Crime, violence and the economy have been the biggest campaign issues for voters in the Central American nation of 14.7 million people who will vote on Sunday.

“We are afraid all the time of the criminals,” Mario Rojas, a resident Guatemala City, the capital, told Al Jazeera. “We are afraid of ourselves or our children being murdered.”

All government institutions had been placed on a 48-hour “orange alert” before the voting. 

Lucia Newman, Al Jazeera’s correspondent in Guatemala City, said “violence provoked by gangs, organised crime and drug traffickers has made the country one of the most dangerous in the Western Hemisphere”.

Drug cartels, most commonly from Mexico, are using Guatemala as a shipping route, resulting in regular fighting and other violence between rival gangs. 

Analysts claim the murder rate of 45 per 100,000 people shows that violence is as bad or worse today than it was during Guatemala’s 36-year civil war which killed an estimated 200,000 people.  

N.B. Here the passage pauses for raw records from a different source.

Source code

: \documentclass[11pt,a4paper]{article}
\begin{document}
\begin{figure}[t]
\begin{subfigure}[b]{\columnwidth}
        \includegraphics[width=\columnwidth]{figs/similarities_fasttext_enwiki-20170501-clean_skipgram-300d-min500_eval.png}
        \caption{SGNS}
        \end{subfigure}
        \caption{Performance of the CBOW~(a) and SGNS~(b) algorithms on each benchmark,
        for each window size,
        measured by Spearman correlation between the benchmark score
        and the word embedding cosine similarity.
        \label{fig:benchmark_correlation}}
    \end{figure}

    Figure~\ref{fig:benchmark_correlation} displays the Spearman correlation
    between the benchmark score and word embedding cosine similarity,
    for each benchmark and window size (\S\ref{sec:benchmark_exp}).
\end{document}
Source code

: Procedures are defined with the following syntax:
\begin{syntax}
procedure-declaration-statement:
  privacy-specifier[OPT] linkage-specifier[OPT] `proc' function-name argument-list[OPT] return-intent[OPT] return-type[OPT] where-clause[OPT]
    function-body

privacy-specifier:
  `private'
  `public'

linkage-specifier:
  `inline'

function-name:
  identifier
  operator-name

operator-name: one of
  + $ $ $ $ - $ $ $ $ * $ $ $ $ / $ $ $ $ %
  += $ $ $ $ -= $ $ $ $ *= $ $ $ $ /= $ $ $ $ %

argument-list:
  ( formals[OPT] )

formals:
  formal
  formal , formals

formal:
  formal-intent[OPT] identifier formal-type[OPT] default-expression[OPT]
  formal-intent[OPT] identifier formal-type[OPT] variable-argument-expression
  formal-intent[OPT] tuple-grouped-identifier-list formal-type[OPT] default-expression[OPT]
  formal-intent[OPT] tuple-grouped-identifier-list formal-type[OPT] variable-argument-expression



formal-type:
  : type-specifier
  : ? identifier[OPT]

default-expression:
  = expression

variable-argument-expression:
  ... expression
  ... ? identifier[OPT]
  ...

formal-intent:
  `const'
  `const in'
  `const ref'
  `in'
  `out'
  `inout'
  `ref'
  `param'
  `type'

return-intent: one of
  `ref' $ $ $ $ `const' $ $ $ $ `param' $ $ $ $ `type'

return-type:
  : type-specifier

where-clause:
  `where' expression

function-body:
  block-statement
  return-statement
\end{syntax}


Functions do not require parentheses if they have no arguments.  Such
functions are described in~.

A UN-sponsored truth commission found that 93 per cent of those killings were carried out by state forces and paramilitary groups during a war in which leftist rebels fought various military dictatorships and the economic elite. 

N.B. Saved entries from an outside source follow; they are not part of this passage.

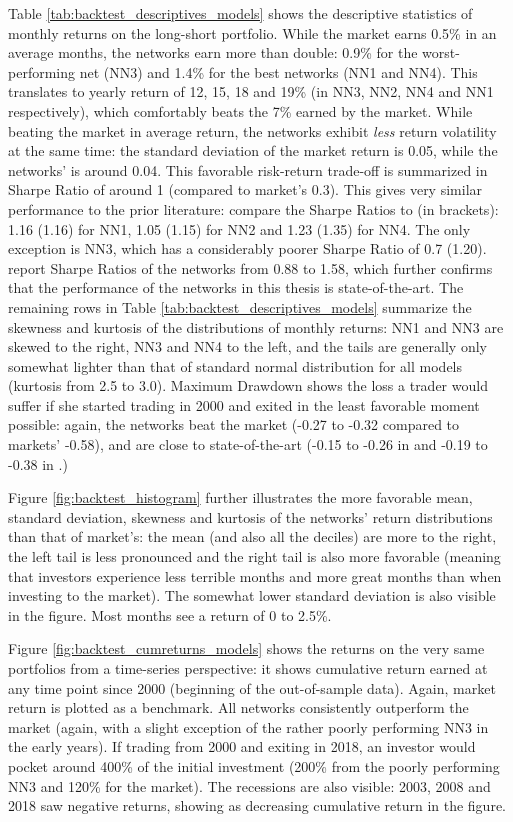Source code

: 		Table \ref{tab:backtest_descriptives_models} shows the descriptive statistics of monthly returns on the long-short portfolio. While the market earns 0.5\% in an average months, the networks earn more than double: 0.9\% for the worst-performing net (NN3) and 1.4\% for the best networks (NN1 and NN4). This translates to yearly return of 12, 15, 18 and 19\% (in NN3, NN2, NN4 and NN1 respectively), which comfortably beats the 7\% earned by the market. While beating the market in average return, the networks exhibit \textit{less} return volatility at the same time: the standard deviation of the market return is 0.05, while the networks' is around 0.04. This favorable risk-return trade-off is summarized in Sharpe Ratio of around 1 (compared to market's 0.3). This gives very similar performance to the prior literature: compare the Sharpe Ratios to \cite{gu2020empirical} (in brackets): 1.16 (1.16) for NN1, 1.05 (1.15) for NN2 and  1.23 (1.35) for NN4. The only exception is NN3, which has a considerably poorer Sharpe Ratio of 0.7 (1.20). \cite{tobek2020does} report Sharpe Ratios of the networks from 0.88 to 1.58, which further confirms that the performance of the networks in this thesis is state-of-the-art. The remaining rows in Table \ref{tab:backtest_descriptives_models} summarize the skewness and kurtosis of the distributions of monthly returns: NN1 and NN3 are skewed to the right, NN3 and NN4 to the left, and the tails are generally only somewhat lighter than that of standard normal distribution for all models (kurtosis from 2.5 to 3.0). Maximum Drawdown shows the loss a trader would suffer if she started trading in 2000 and exited in the least favorable moment possible: again, the networks beat the market (-0.27 to -0.32 compared to markets' -0.58), and are close to state-of-the-art (-0.15 to -0.26 in \cite{gu2020empirical} and -0.19 to -0.38 in \cite{tobek2020does}.)   
		
		Figure \ref{fig:backtest_histogram} further illustrates the more favorable mean, standard deviation, skewness and kurtosis of the networks' return distributions than that of market's: the mean (and also all the deciles) are more to the right, the left tail is less pronounced and the right tail is also more favorable (meaning that investors experience less terrible months and more great months than when investing to the market). The somewhat lower standard deviation is also visible in the figure. Most months see a return of 0 to 2.5\%.       
		
		Figure \ref{fig:backtest_cumreturns_models} shows the returns on the very same portfolios from a time-series perspective: it shows cumulative return earned at any time point since 2000 (beginning of the out-of-sample data). Again, market return is plotted as a benchmark. All networks consistently outperform the market (again, with a slight exception of the rather poorly performing NN3 in the early years). If trading from 2000 and exiting in 2018, an investor would pocket around 400\% of the initial investment (200\% from the poorly performing NN3 and 120\% for the market). The recessions are also visible: 2003, 2008 and 2018 saw negative returns, showing as decreasing cumulative return in the figure.      
		 
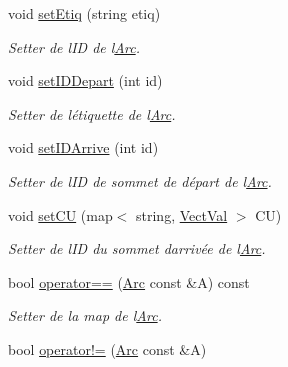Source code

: \begin{DoxyCompactItemize}
\mbox{\label{classArc_ac3c9947070353bd49b73dca9529cbbdd}} 
void \hyperlink{classArc_ac3c9947070353bd49b73dca9529cbbdd}{set\+Etiq} (string etiq)
\begin{DoxyCompactList}\small\item\em Setter de l\textquotesingle{}ID de l\textquotesingle{}\hyperlink{classArc}{Arc}. \end{DoxyCompactList}\item 
\mbox{\label{classArc_acc7e5462ba03be22dfad211d17688f90}} 
void \hyperlink{classArc_acc7e5462ba03be22dfad211d17688f90}{set\+I\+D\+Depart} (int id)
\begin{DoxyCompactList}\small\item\em Setter de l\textquotesingle{}\'{e}tiquette de l\textquotesingle{}\hyperlink{classArc}{Arc}. \end{DoxyCompactList}\item 
\mbox{\label{classArc_ae71808dfcda327171371ac1a48ff2ecd}} 
void \hyperlink{classArc_ae71808dfcda327171371ac1a48ff2ecd}{set\+I\+D\+Arrive} (int id)
\begin{DoxyCompactList}\small\item\em Setter de l\textquotesingle{}ID de sommet de d\'{e}part de l\textquotesingle{}\hyperlink{classArc}{Arc}. \end{DoxyCompactList}\item 
\mbox{\label{classArc_a4e395e776bb0ee5d59440c06a963351e}} 
void \hyperlink{classArc_a4e395e776bb0ee5d59440c06a963351e}{set\+CU} (map$<$ string, \hyperlink{structVectVal}{Vect\+Val} $>$ CU)
\begin{DoxyCompactList}\small\item\em Setter de l\textquotesingle{}ID du sommet d\textquotesingle{}arriv\'{e}e de l\textquotesingle{}\hyperlink{classArc}{Arc}. \end{DoxyCompactList}\item 
bool \hyperlink{classArc_a1ecb11f2ae37d975195415bcd7a8c1f8}{operator==} (\hyperlink{classArc}{Arc} const \&A) const
\begin{DoxyCompactList}\small\item\em Setter de la map de l\textquotesingle{}\hyperlink{classArc}{Arc}. \end{DoxyCompactList}\item 
bool \hyperlink{classArc_acf0cfb8db461ae9ae32e51542282f62a}{operator!=} (\hyperlink{classArc}{Arc} const \&A)

\end{DoxyCompactItemize}

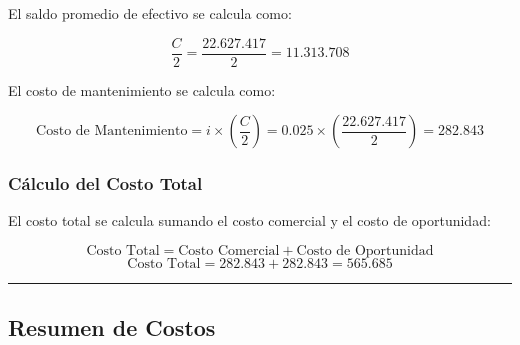 \documentclass[
  letterpaper,
  DIV=11,
  numbers=noendperiod]{scrartcl}
\begin{document}
El saldo promedio de efectivo se calcula como:

\[
\frac{C}{2} = \frac{22.627.417}{2} = 11.313.708
\]

El costo de mantenimiento se calcula como:

\[
\text{Costo de Mantenimiento} = i \times \left(\frac{C}{2}\right) = 0.025 \times \left(\frac{22.627.417}{2}\right) = 282.843
\]

\subsubsection{Cálculo del Costo
Total}\label{cuxe1lculo-del-costo-total}

El costo total se calcula sumando el costo comercial y el costo de
oportunidad:

\[
\text{Costo Total} = \text{Costo Comercial} + \text{Costo de Oportunidad} 
\] \[
\text{Costo Total} = 282.843 + 282.843 = 565.685
\]

\begin{center}\rule{0.5\linewidth}{0.5pt}\end{center}

\subsection{Resumen de Costos}\label{resumen-de-costos}
\end{document}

Perez Molina, 60, was a military general during the fighting, but he also played a role in negotiating the 1996 peace accords that ended the conflict. 

Challenges ahead

“What we have to do is to re-gain control of our national territory and our institutions and confront these criminal organisations that generate more than 45 per cent of violence. Security and justice are my priorities,” Perez Molina told Al Jazeera in an interview. 

Molina leads his nearest rival, populist businessman Manuel Baldizon, by about 20 per cent in pre-election polls. Baldizon has promised to carry out more executions, possibly in public, and said Guatemala’s national football team would make the World Cup if he was elected. 

A candidate needs to win 50 per cent of the vote to avoid a November run-off, an unlikely total given the crowded field. The new president will take office in January.  

The three leading candidates are all conservatives. The only candidate on the ballot considered a leftist is Rigoberta Menchu, an indigenous activist and Nobel Peace Prize laureate who looks set to win about two per cent of the vote.

About half of all Guatemalans live in poverty, and the indigenous and rural poor are disproportionately affected by current trends of violence. 

Alvaro Colom, the current president, is not vying for another term. His wife, Sandra Torres, divorced Colom in an attempt to circumvent a law banning close relatives from running for the presidency, but a court ruled that she was still ineligible.  

The next president will face massive challenges in a country unable to create well-paying legal jobs for its young population, Al Jazeera’ Newman said.

Newman added that unless the new leader could reduce crime, inequality and other social problems then “central America’s most populous country could inch even closer to what some are calling a failed state”.